Be explicit about the coverage type you want — statement, branch, or line — and verify with your coverage tool's report rather than trusting the AI's output
Check that tests cover edges, not just the happy path — AI-generated tests tend to be written just easy enough to pass
Run mutation testing to validate test quality — tools like Stryker introduce small code changes to verify your tests actually catch them; if a mutant survives, the test isn't doing its job

"AI Has No Place in Test Execution"

Verdict: Partially True

AI belongs in authoring and maintenance, not runtime execution — your regression suite needs to be deterministic and cost-predictable. Non-deterministic tests erode trust fast: a flaky red build gets ignored, and an ignored build stops being a safety net. AI in the execution loop introduces variability in both behavior and cost that undermines both.
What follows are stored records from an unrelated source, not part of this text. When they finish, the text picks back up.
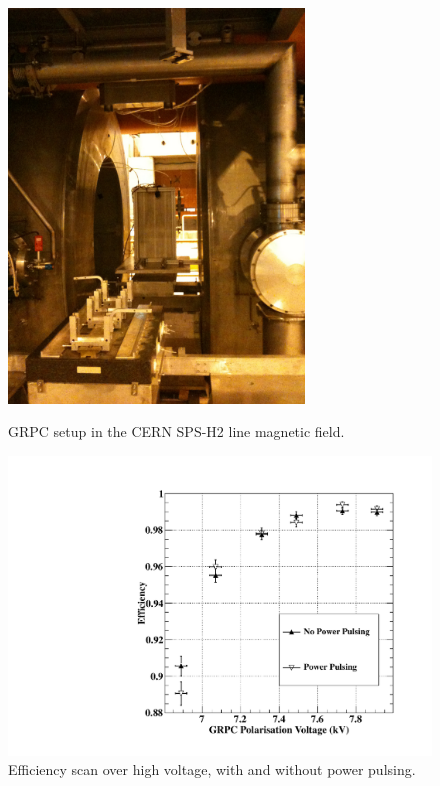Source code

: \begin{figure}
    \centering
 \begin{minipage}[t]{0.45\textwidth}
 \includegraphics*[width=0.7\textwidth,keepaspectratio]{Calorimeter/SDHCAL_GRPC/figures/BeamLine.jpg}
	\caption{GRPC setup in the CERN SPS-H2 line magnetic field.}
 \label{fig:Calorimeter:SDHCAL_GRPC:PP1}
 \end{minipage}
 \hfill
 \begin{minipage}[t]{0.45\textwidth}
 \includegraphics*[width=\textwidth,keepaspectratio]{Calorimeter/SDHCAL_GRPC/figures/BField_Efficiency_PowerPulsed.pdf}
 \caption{Efficiency scan over high voltage, with and without power pulsing. }
 \label{fig:Calorimeter:SDHCAL_GRPC:PP2}
 \end{minipage}
 \end{figure}

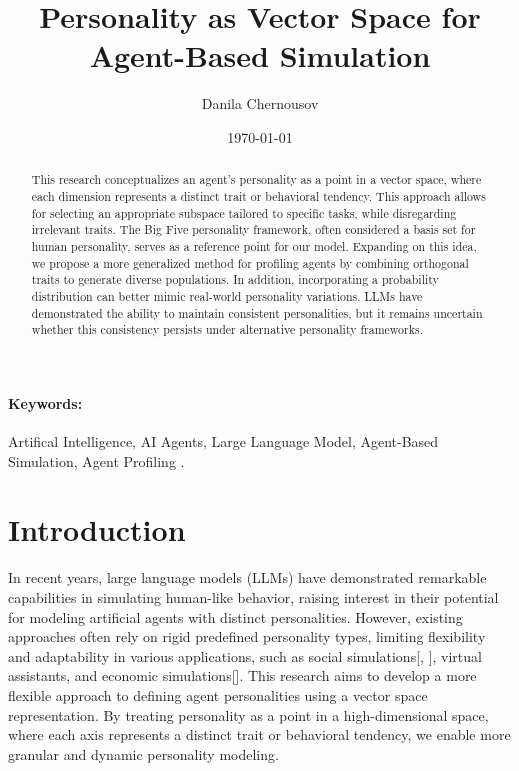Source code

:\documentclass[12pt]{article}
\title{Personality as Vector Space for Agent-Based Simulation}
\author{
  Danila Chernousov\\
}
\date{\today}
\begin{document}
\maketitle

\begin{abstract}
This research conceptualizes an agent's personality as a point in a vector space, where each dimension represents a distinct trait or behavioral tendency. This approach allows for selecting an appropriate subspace tailored to specific tasks, while disregarding irrelevant traits. The Big Five personality framework, often considered a basis set for human personality, serves as a reference point for our model. Expanding on this idea, we propose a more generalized method for profiling agents by combining orthogonal traits to generate diverse populations. In addition, incorporating a probability distribution can better mimic real-world personality variations. LLMs have demonstrated the ability to maintain consistent personalities, but it remains uncertain whether this consistency persists under alternative personality frameworks.

\end{abstract}

\paragraph{Keywords:} Artifical Intelligence, AI Agents, Large Language Model, Agent-Based Simulation, Agent Profiling .

\section{Introduction}
In recent years, large language models (LLMs) have demonstrated remarkable capabilities in simulating human-like behavior, raising interest in their potential for modeling artificial agents with distinct personalities. However, existing approaches often rely on rigid predefined personality types, limiting flexibility and adaptability in various applications, such as social simulations[\cite{park2024generativeagentsimulations1000}, \cite{park2023generativeagentsinteractivesimulacra}], virtual assistants, and economic simulations[\cite{Leng2024-qs}]. This research aims to develop a more flexible approach to defining agent personalities using a vector space representation. By treating personality as a point in a high-dimensional space, where each axis represents a distinct trait or behavioral tendency, we enable more granular and dynamic personality modeling.
\end{document}
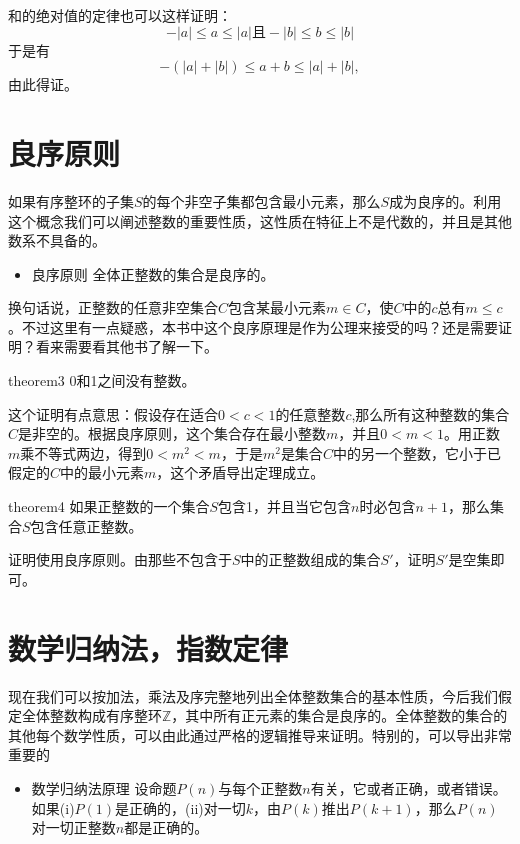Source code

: 和的绝对值的定律也可以这样证明：
\[
-|a| \le a \le |a| \text{且} -|b| \le b \le |b|
\]
于是有
\[
-(|a|+|b|) \le  a + b \le |a|+|b|,
\]
由此得证。


\section{良序原则}
如果有序整环的子集$S$的每个非空子集都包含最小元素，那么$S$成为良序的。利用这个概念我们可以阐述整数的重要性质，这性质在特征上不是代数的，并且是其他数系不具备的。
\begin{itemize}
\item 良序原则 全体正整数的集合是良序的。
\end{itemize}

换句话说，正整数的任意非空集合$C$包含某最小元素$m \in C$，使$C$中的$c$总有$m \le c$。不过这里有一点疑惑，本书中这个良序原理是作为公理来接受的吗？还是需要证明？看来需要看其他书了解一下。

\begin{theorem}{}{theorem3}
0和1之间没有整数。
\end{theorem}

这个证明有点意思：假设存在适合$0<c<1$的任意整数$c$,那么所有这种整数的集合$C$是非空的。根据良序原则，这个集合存在最小整数$m$，并且$0 < m < 1$。用正数$m$乘不等式两边，得到$0 < m^2 < m$，于是$m^2$是集合$C$中的另一个整数，它小于已假定的$C$中的最小元素$m$，这个矛盾导出定理成立。

\begin{theorem}{}{theorem4}
如果正整数的一个集合$S$包含1，并且当它包含$n$时必包含$n+1$，那么集合$S$包含任意正整数。
\end{theorem}

证明使用良序原则。由那些不包含于$S$中的正整数组成的集合$S'$，证明$S'$是空集即可。

\section{数学归纳法，指数定律}
现在我们可以按加法，乘法及序完整地列出全体整数集合的基本性质，今后我们假定全体整数构成有序整环$\mathbb{Z}$，其中所有正元素的集合是良序的。全体整数的集合的其他每个数学性质，可以由此通过严格的逻辑推导来证明。特别的，可以导出非常重要的
\begin{itemize}
\item \textcolor{main}{数学归纳法原理} 设命题$P(n)$与每个正整数$n$有关，它或者正确，或者错误。如果(i)$P(1)$是正确的，(ii)对一切$k$，由$P(k)$推出$P(k+1)$，那么$P(n)$对一切正整数$n$都是正确的。
\end{itemize}

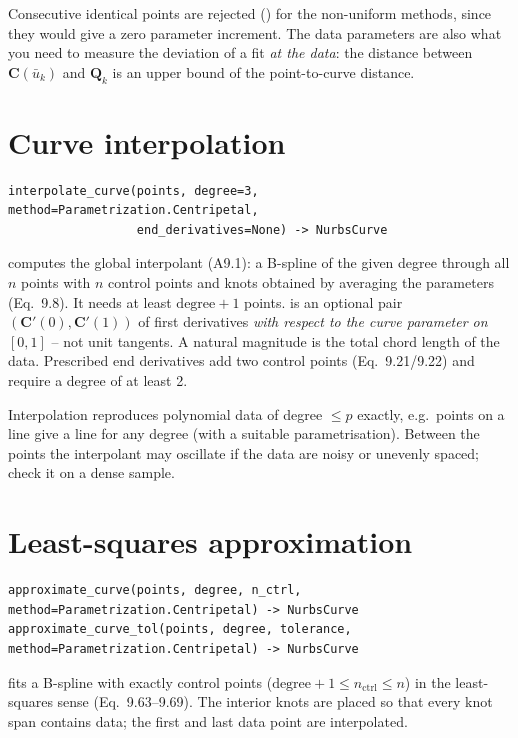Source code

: Consecutive identical points are rejected () for the non-uniform methods,
since they would give a zero parameter increment. The data parameters are also what you need to
measure the deviation of a fit \emph{at the data}: the distance between $\mathbf C(\bar u_k)$ and
$\mathbf Q_k$ is an upper bound of the point-to-curve distance.

\section{Curve interpolation}\label{sec:interpolate-curve}

\begin{lstlisting}[style=text]
interpolate_curve(points, degree=3, method=Parametrization.Centripetal,
                  end_derivatives=None) -> NurbsCurve
\end{lstlisting}

 computes the global interpolant (A9.1): a B-spline of the given
degree through all $n$ points with $n$ control points and knots obtained by averaging the
parameters (Eq.~9.8). It needs at least $\text{degree}+1$ points.  is an
optional pair $(\mathbf C'(0), \mathbf C'(1))$ of first derivatives \emph{with respect to the
curve parameter on $[0,1]$} -- not unit tangents. A natural magnitude is the total chord length
of the data. Prescribed end derivatives add two control points (Eq.~9.21/9.22) and require a
degree of at least 2.

Interpolation reproduces polynomial data of degree $\le p$ exactly, e.g.\ points on a line give a
line for any degree (with a suitable parametrisation). Between the points the interpolant may
oscillate if the data are noisy or unevenly spaced; check it on a dense sample.

\section{Least-squares approximation}\label{sec:approximate-curve}

\begin{lstlisting}[style=text]
approximate_curve(points, degree, n_ctrl, method=Parametrization.Centripetal) -> NurbsCurve
approximate_curve_tol(points, degree, tolerance, method=Parametrization.Centripetal) -> NurbsCurve
\end{lstlisting}

 fits a B-spline with exactly  control points
($\text{degree}+1 \le n_\text{ctrl} \le n$) in the least-squares sense (Eq.~9.63--9.69). The
interior knots are placed so that every knot span contains data; the first and last data point
are interpolated.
Debugging failures becomes an exercise in chasing ghosts — different inputs or different test paths on each run mean you can't reliably reproduce what actually failed.

Write deterministic Playwright tests and deploy them to CI. When selectors break or frameworks change, AI is a useful tool for resolving those failures — but that's a deliberate maintenance task triggered by a human, not an automated self-healing loop running on every failure.

Where AI at runtime does make sense:

Exploratory accessibility scans — running axe-core across a surface and having AI triage and prioritize findings
One-off audit workflows run by a human — not scheduled CI jobs
Failure investigation — giving an agent access to a failing test's trace to diagnose the root cause

If it runs in CI on every commit, it should be deterministic. If it's a human-driven investigative workflow, AI at runtime can be useful.

Separating AI Testing Hype from Legitimate Limitation

The complaints that are legitimate — assertion rewriting, execution cost — are the ones you almost never hear in vendor demos. The complaints that turn out to be user error — SSO, AI can't understand failures — are solvable with the right setup.

The tooling is only part of the equation. AI will confidently write passing, useless tests if you let it — and most of the mitigations in this article come down to the same thing: staying in the loop, knowing what good looks like, and not outsourcing your judgment to the model.